Stuart no longer flew commercial flights. Instead he worked for the airline as an instructor, flying only as a relief pilot when necessary, which was what he had recently been doing.
‘Don’t you ever worry about him … I mean, mixing with all those air stewardesses?’ She was asked that question so many times over the years that she had her response off pat. A smile, a gentle laugh and small shake of her head. But of course she worried. Especially in the early years of their marriage. Stuart was after all a highly sexed man. But he was also a man who showed in many different ways that he loved her.
This house, for instance, that he insisted on buying when they first knew that her second pregnancy was twins. She was horrified at the cost of it—a very large detached house, set in its own immense garden, with an adjacent paddock. She protested that they could not possibly afford it, but Stuart was equally insistent that he wanted them to have it.

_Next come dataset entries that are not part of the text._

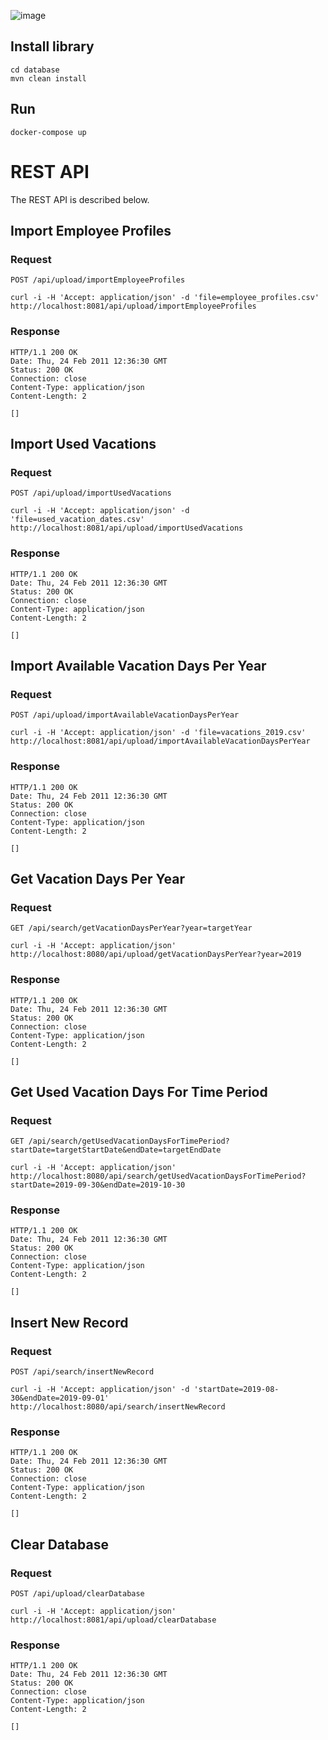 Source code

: ![image](https://user-images.githubusercontent.com/55301074/219312228-c049a5a7-ad38-4035-98bc-d406af904657.png)

## Install library

    cd database
    mvn clean install
    
## Run

    docker-compose up 
    
# REST API

The REST API is described below.

## Import Employee Profiles

### Request

`POST /api/upload/importEmployeeProfiles`

    curl -i -H 'Accept: application/json' -d 'file=employee_profiles.csv' http://localhost:8081/api/upload/importEmployeeProfiles

### Response

    HTTP/1.1 200 OK
    Date: Thu, 24 Feb 2011 12:36:30 GMT
    Status: 200 OK
    Connection: close
    Content-Type: application/json
    Content-Length: 2

    []

## Import Used Vacations

### Request

`POST /api/upload/importUsedVacations`

    curl -i -H 'Accept: application/json' -d 'file=used_vacation_dates.csv' http://localhost:8081/api/upload/importUsedVacations

### Response
    
    HTTP/1.1 200 OK
    Date: Thu, 24 Feb 2011 12:36:30 GMT
    Status: 200 OK
    Connection: close
    Content-Type: application/json
    Content-Length: 2

    []

## Import Available Vacation Days Per Year

### Request

`POST /api/upload/importAvailableVacationDaysPerYear`

    curl -i -H 'Accept: application/json' -d 'file=vacations_2019.csv' http://localhost:8081/api/upload/importAvailableVacationDaysPerYear

### Response

    HTTP/1.1 200 OK
    Date: Thu, 24 Feb 2011 12:36:30 GMT
    Status: 200 OK
    Connection: close
    Content-Type: application/json
    Content-Length: 2

    []

## Get Vacation Days Per Year

### Request

`GET /api/search/getVacationDaysPerYear?year=targetYear`

    curl -i -H 'Accept: application/json' http://localhost:8080/api/upload/getVacationDaysPerYear?year=2019

### Response

    HTTP/1.1 200 OK
    Date: Thu, 24 Feb 2011 12:36:30 GMT
    Status: 200 OK
    Connection: close
    Content-Type: application/json
    Content-Length: 2

    []

## Get Used Vacation Days For Time Period

### Request

`GET /api/search/getUsedVacationDaysForTimePeriod?startDate=targetStartDate&endDate=targetEndDate`

    curl -i -H 'Accept: application/json' http://localhost:8080/api/search/getUsedVacationDaysForTimePeriod?startDate=2019-09-30&endDate=2019-10-30

### Response

    HTTP/1.1 200 OK
    Date: Thu, 24 Feb 2011 12:36:30 GMT
    Status: 200 OK
    Connection: close
    Content-Type: application/json
    Content-Length: 2

    []

## Insert New Record

### Request

`POST /api/search/insertNewRecord`

    curl -i -H 'Accept: application/json' -d 'startDate=2019-08-30&endDate=2019-09-01' http://localhost:8080/api/search/insertNewRecord

### Response

    HTTP/1.1 200 OK
    Date: Thu, 24 Feb 2011 12:36:30 GMT
    Status: 200 OK
    Connection: close
    Content-Type: application/json
    Content-Length: 2

    []

## Clear Database

### Request

`POST /api/upload/clearDatabase`

    curl -i -H 'Accept: application/json' http://localhost:8081/api/upload/clearDatabase

### Response

    HTTP/1.1 200 OK
    Date: Thu, 24 Feb 2011 12:36:30 GMT
    Status: 200 OK
    Connection: close
    Content-Type: application/json
    Content-Length: 2

    []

When the twins arrived, Stuart changed his own expensive car for a much smaller model and bought her a top-of-the-range four-wheel drive so that she could transport the children in comfort and safety. Zoë’s riding lessons and her pony and all the other extracurricular activities the children wanted, Stuart paid for without complaint. The allowance he insisted on giving her was a generous one, and the presents he brought her back from his trips drew the envious admiration of her friends.
No, Stuart never neglected her either in bed or out of it, something for which, if the stories she heard from other women were to be believed, she ought to be extremely grateful. And of course she was.

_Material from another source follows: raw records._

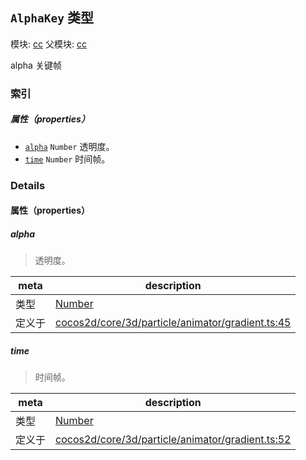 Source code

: ## `AlphaKey` 类型



模块: [cc](../modules/cc.md)
父模块: [cc](../modules/cc.md)


alpha 关键帧



### 索引

##### 属性（properties）

  - [`alpha`](#alpha) `Number` 透明度。
  - [`time`](#time) `Number` 时间帧。





### Details


#### 属性（properties）


##### alpha

> 透明度。

| meta | description |
|------|-------------|
| 类型 | <a href="https://developer.mozilla.org/en/JavaScript/Reference/Global_Objects/Number" class="crosslink external" target="_blank">Number</a> |
| 定义于 | [cocos2d/core/3d/particle/animator/gradient.ts:45](https://github.com/cocos-creator/engine/blob/22ca6465effd8063cb95e509843b8bef3d880759/cocos2d/core/3d/particle/animator/gradient.ts#L45) |



##### time

> 时间帧。

| meta | description |
|------|-------------|
| 类型 | <a href="https://developer.mozilla.org/en/JavaScript/Reference/Global_Objects/Number" class="crosslink external" target="_blank">Number</a> |
| 定义于 | [cocos2d/core/3d/particle/animator/gradient.ts:52](https://github.com/cocos-creator/engine/blob/22ca6465effd8063cb95e509843b8bef3d880759/cocos2d/core/3d/particle/animator/gradient.ts#L52) |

But the house, the allowance, the car, all of them were things she sometimes felt she would gladly have bartered just for the opportunity to sit down with Stuart and talk to him, to have her opinions sought and valued, to feel that he regarded her as an equal partner in their relationship, and that she mattered to him not because she was his wife, but because she was herself!
He was in the kitchen when she walked in, still an extraordinarily handsome man, his thick once-blond hair silver-grey now, the reading glasses he still pretended he did not really need adding an extra touch of subtle sexuality to his features. He always had been and always would be the kind of man who drew women’s glances, and, although he might deny it, Alice knew that there was that little touch of vanity in his make-up that meant that he needed their female recognition of his maleness.
As he saw her he shuffled the papers he had been reading and stood up.
‘Have you been in long?’ Alice asked.
‘A couple of hours. When I realised it was your night out with the others, I went down to the gym for an hour.’
Unlike her, Stuart was something of a gym fanatic, his body still lean and muscular. Alice had at one stage endeavoured to become more exercise conscious, but Stuart had laughed at her, refusing to take her seriously.